May 8, 2012
Authored by: benefitsbclp
The IRS and Treasury Department recently issued Notice 2012-29, which provides new guidance for the final “normal retirement age” regulations relating to governmental plans. The Notice provides that the IRS and the Treasury intend to further extend the effective date for governmental plans to comply with the final regulations to annuity starting dates that occur in plan years beginning on or after the later of:
- January 1, 2015, or
- the close of the first regular legislative session of the legislative body with the authority to amend the plan that begins on or after the date that is three months after the final regulations are published in the Federal Register.

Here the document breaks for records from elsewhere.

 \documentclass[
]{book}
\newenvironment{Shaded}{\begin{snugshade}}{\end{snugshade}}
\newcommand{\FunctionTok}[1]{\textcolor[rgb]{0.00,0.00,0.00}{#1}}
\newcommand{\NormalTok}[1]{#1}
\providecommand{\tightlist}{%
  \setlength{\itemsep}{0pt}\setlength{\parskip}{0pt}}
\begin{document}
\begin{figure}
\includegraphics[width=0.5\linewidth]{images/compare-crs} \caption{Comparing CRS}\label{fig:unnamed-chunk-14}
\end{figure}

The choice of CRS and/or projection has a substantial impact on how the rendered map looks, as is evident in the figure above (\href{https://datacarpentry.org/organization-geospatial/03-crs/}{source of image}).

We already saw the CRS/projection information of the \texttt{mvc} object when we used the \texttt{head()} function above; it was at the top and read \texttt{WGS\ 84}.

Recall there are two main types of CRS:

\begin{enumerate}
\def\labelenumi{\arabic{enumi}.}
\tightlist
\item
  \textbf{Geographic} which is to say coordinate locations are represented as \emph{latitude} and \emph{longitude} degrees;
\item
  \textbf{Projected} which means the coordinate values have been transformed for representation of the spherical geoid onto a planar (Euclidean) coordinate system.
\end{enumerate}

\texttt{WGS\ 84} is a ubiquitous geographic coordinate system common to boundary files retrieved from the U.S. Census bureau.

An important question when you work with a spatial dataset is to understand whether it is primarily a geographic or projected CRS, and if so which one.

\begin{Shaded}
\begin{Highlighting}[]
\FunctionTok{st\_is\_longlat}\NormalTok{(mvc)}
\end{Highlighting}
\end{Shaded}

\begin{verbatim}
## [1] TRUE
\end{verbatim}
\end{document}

The Notice also provides that the IRS and Treasury will make two important clarifications in the final regulations:
- The final regulations will clarify that governmental plans that do not provide for in-service distributions before age 62 do not have to have a definition of normal retirement age that complies with the final regulations or even define normal retirement age; and
- The final regulations will expand the age-50 safe harbor rule, which currently applies only for plans in which substantially all of the participants are qualified public safety employees, to also apply to a group substantially all of whom are qualified public safety employees. This means that a governmental plan could satisfy the normal retirement age requirement by using a normal retirement age as low as 50 for qualified public safety employees, and a later normal retirement age that otherwise satisfies the requirements in the final regulations for other participants.
Governmental plan sponsors may rely on Notice 2012-29 for the extension until the final normal retirement age regulations are amended. The IRS and Treasury Department are requesting comments by July 30, 2012, relating to this guidance, as well as information on the overall retirement patterns of other employees in government service to assist them in determining the earliest age that is reasonably representative of the typical retirement ages for such employees.